Stored dataset items
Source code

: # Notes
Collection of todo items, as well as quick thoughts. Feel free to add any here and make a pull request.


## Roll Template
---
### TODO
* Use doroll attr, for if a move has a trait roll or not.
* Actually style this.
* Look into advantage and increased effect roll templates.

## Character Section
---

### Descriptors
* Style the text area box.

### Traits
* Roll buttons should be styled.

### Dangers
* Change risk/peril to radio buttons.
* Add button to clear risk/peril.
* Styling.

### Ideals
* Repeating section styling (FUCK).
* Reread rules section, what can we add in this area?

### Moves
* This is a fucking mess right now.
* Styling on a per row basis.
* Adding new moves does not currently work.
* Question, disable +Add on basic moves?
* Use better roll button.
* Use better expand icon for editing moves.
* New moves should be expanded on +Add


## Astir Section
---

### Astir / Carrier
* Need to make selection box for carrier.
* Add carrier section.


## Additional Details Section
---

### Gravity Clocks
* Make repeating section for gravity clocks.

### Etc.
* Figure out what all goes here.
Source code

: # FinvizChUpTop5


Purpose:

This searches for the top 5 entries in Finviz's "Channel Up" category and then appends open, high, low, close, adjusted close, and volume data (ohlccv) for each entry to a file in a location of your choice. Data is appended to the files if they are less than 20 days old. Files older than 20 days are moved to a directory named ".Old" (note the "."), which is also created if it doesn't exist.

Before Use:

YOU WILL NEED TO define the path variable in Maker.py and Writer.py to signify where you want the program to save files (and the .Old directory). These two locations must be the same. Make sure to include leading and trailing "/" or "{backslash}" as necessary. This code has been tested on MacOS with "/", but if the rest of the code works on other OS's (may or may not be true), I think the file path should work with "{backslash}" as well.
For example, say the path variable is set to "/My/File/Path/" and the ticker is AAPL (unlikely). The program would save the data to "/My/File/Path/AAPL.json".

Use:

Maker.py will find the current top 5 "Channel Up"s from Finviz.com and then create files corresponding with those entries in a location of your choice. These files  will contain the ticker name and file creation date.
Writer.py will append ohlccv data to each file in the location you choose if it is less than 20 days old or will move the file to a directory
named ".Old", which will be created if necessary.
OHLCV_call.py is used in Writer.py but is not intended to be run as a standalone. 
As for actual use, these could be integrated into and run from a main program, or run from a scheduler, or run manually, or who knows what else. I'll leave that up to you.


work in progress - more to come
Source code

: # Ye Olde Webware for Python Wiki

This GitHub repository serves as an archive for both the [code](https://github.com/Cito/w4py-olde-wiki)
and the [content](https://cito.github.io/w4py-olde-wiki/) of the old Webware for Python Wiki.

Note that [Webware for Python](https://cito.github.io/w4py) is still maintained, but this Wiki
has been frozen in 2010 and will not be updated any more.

TASK DESCRIPTION
Each line of the data above that contains the string "named" should be counted; give only the total.

COMPLETED TASK
2